Zayed Al Nahyan-Bennett görüşmesinde ilişkilerin güçlendirilmesi ele alındı

Şeyh Muhammed bin Zayed ve İsrail Başbakanı dün Abu Dabi'de bir araya geldiler. (AFP)
Şeyh Muhammed bin Zayed ve İsrail Başbakanı dün Abu Dabi'de bir araya geldiler. (AFP)
TT

Zayed Al Nahyan-Bennett görüşmesinde ilişkilerin güçlendirilmesi ele alındı

Şeyh Muhammed bin Zayed ve İsrail Başbakanı dün Abu Dabi'de bir araya geldiler. (AFP)
Şeyh Muhammed bin Zayed ve İsrail Başbakanı dün Abu Dabi'de bir araya geldiler. (AFP)

Birleşik Arap Emirlikleri'ne (BAE) resmi ziyarette bulunan İsrail Başbakanı Naftali Bennett, Abu Dabi Veliaht Prensi Şeyh Muhammed bin Zayed Al Nahyan ile görüştü.  Görüşmede başta tarım, gıda güvenliği, yenilenebilir enerji, ileri teknoloji ve sağlık alanlarında olmak üzere ikili yatırım, ekonomi, ticaret ve kalkınma başlıklarına iş birliği geliştirme yolları ve fırsatları ele alındı.
BAE haber ajansı WAM’ın haberine göre görüşmelerde iki ülkenin geçen yıl imzaladığı İbrahim Barış Anlaşması çerçevesinde daha geniş iş birliği ve verimli ortak çalışma arzusunu gerçekleştirme yönünde karşılıklı öneme sahip bir dizi hayati sektöre ilişkin görüş alışverişinde bulunuldu.
Abu Dabi Veliaht Prensi Muhammed bin Zayed Al Nahyan, İsrail Başbakanı Naftali Bennet ile Abu Dabi'de düzenlenen toplantının başında yaptığı açıklamada, söz konusu ziyaretin iş birliği ilişkilerinin iki ülkede ve bölgedeki halkların yararına olacak şekilde daha olumlu adımlarla ilerletilmesine katkıda bulunacağı yönündeki umudunu dile getirdi.
Toplantıda aynı zamanda Expo 2020 Dubai'nin özellikle Ortadoğu'daki ülkeler için yarattığı fırsatlarına, ülkeler tarafından sunulan modern sürdürülebilirlik çözümlerine ve keşiflere değinildi.
Kuruluşundan bu yana BAE'nin dış ilişkilerine yaklaşımının karşılıklı saygı ve iş birliği ilkelerine, halkların arzularını gerçekleştirmenin en iyi yolu olarak bir arada yaşama ve barış değerlerine dayandığını vurgulayan Veliaht Prens Muhammed bin Zayed Al Nahyan, Ortadoğu'da istikrarın hakim olacağı yönündeki umudunu dile getirdi.
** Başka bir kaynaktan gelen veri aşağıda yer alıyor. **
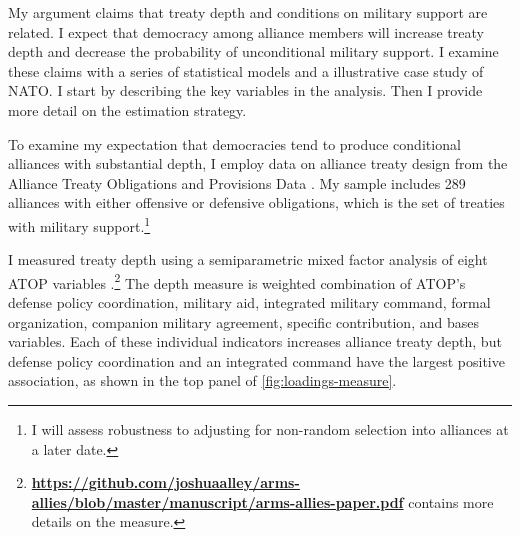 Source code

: \documentclass[12pt]{article}
\begin{document}
My argument claims that treaty depth and conditions on military support are related. 
I expect that democracy among alliance members will increase treaty depth and decrease the probability of unconditional military support. 
I examine these claims with a series of statistical models and a illustrative case study of NATO. 
I start by describing the key variables in the analysis. 
Then I provide more detail on the estimation strategy. 


To examine my expectation that democracies tend to produce conditional alliances with substantial depth, I employ data on alliance treaty design from the Alliance Treaty Obligations and Provisions Data \citep{Leedsetal2002}. 
My sample includes 289 alliances with either offensive or defensive obligations, which is the set of treaties with military support.\footnote{I will assess robustness to adjusting for non-random selection into alliances at a later date.} 


I measured treaty depth using a semiparametric mixed factor analysis of eight ATOP variables \citep{Murrayetal2013}.\footnote{\textbf{\url{https://github.com/joshuaalley/arms-allies/blob/master/manuscript/arms-allies-paper.pdf}} contains more details on the measure.}
The depth measure is weighted combination of ATOP's defense policy coordination, military aid, integrated military command, formal organization, companion military agreement, specific contribution, and bases variables. 
Each of these individual indicators increases alliance treaty depth, but defense policy coordination and an integrated command have the largest positive association, as shown in the top panel of \autoref{fig:loadings-measure}. 
\end{document}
Aynı zamanda bu bölgenin barış diyarı, iyilik ve sevgi çağrısıyla tüm dünyayı aydınlatan tek tanrılı dinlerin beşiği olduğunun altını çizdi.
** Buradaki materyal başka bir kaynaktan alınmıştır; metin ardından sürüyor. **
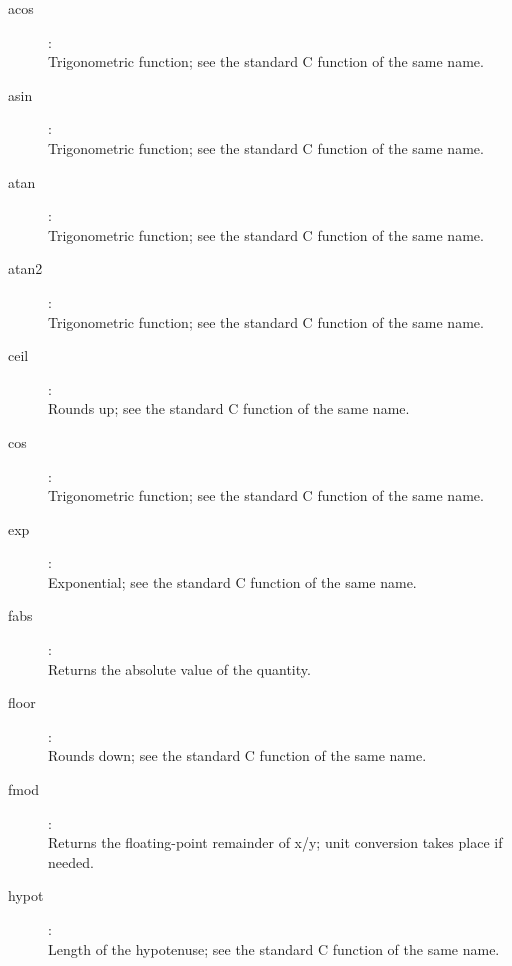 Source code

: \begin{description}
\item[acos]:  \\
    Trigonometric function; see the standard C function of the same name.

\item[asin]:  \\
    Trigonometric function; see the standard C function of the same name.

\item[atan]:  \\
    Trigonometric function; see the standard C function of the same name.

\item[atan2]:  \\
    Trigonometric function; see the standard C function of the same name.

\item[ceil]:  \\
    Rounds up; see the standard C function of the same name.

\item[cos]:  \\
    Trigonometric function; see the standard C function of the same name.

\item[exp]:  \\
    Exponential; see the standard C function of the same name.

\item[fabs]:  \\
    Returns the absolute value of the quantity.

\item[floor]:  \\
    Rounds down; see the standard C function of the same name.

\item[fmod]:  \\
    Returns the floating-point remainder of x/y; unit conversion takes place if
    needed.

\item[hypot]:  \\
    Length of the hypotenuse; see the standard C function of the same name.


\end{description}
BAE’ye ilk ziyaretinde Şeyh Muhammed bin Zayed Al Nahyan ile bir araya gelmekten duyduğu mutluluğu dile getiren İsrail Başbakanı da iki ülke arasındaki iş birliği düzeyine ve imzalanan İbrahim Anlaşması doğrultunda attıkları adımlara övgüde bulundu.
Şarku’l Avsat’ın edindiği bilgilere göre taraflar görüşmenin sonunda karşılıklı çıkarlarını geliştirecek, bölgede istikrar, güvenlik ve kalkınmanın pekiştirilmesine katkıda bulunacak ikili iş birliğine ve ortak eyleme verdikleri desteği sürdüreceklerini vurguladı. Aynı zamanda hem iki ülke hem de bir bütün olarak bölgede sürdürülebilir kalkınmanın önceliklerine hizmet eden yatırım ve ekonomi alanlarında niteliksel ortaklıkların artırılmasının önemine işaret ettiler.
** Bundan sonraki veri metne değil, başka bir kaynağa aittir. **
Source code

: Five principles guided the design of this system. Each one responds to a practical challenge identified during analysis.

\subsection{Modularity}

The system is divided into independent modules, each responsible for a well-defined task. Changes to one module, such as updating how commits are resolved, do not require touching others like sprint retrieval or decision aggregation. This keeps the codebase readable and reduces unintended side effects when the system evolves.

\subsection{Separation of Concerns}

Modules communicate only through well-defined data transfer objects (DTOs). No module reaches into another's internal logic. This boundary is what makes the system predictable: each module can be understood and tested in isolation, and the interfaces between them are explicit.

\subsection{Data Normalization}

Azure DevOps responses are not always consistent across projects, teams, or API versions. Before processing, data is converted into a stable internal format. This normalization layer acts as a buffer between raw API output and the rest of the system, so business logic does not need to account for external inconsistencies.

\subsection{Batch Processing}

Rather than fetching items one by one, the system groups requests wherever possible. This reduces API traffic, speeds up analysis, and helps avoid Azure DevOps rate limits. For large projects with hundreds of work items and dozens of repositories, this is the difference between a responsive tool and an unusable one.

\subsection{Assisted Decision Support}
İbrahim Anlaşması’nın bölgede bölge toplumlarının refahını sağlayan iş birliğine dayalı diplomatik, ekonomik ve kültürel ilişkiler için yeni, derin ve sağlam bir yapı oluşturduğuna değinen İsrail Başbakanı, “İsrail ve BAE hükümetleri olarak bölge halklarına refah getirecek iş birliğini inşa etme yönünde çalışıyoruz” dedi.
BAE ziyareti sırasında WAM’a konuşan Bennett, “Bence barışın değeri ve bölgenin tanık olduğu yeni gerçeklik budur. Çocuklarımıza daha iyi bir gelecek sağlamak için birlikte çalışıyoruz” ifadesini kullandı.
İbrahim Anlaşması’nın getirilerine değinen Bennett sözlerini şöyle sürdürdü:
 “İki ülke arasındaki ilişkiler her alanda güçlenmiş durumda ve bundan çok memnunum. Ticaret, araştırma ve geliştirme, siber, sağlık, eğitim, havacılık gibi alanlarda birçok iş birliği anlaşması imzalandı. İlişkilerin sürekli gelişmesi ve pekiştirilmesini dört gözle bekliyorum. Bizi BAE’ye bağlayan ilişkiler, mümkün olan her alanı kapsıyor.”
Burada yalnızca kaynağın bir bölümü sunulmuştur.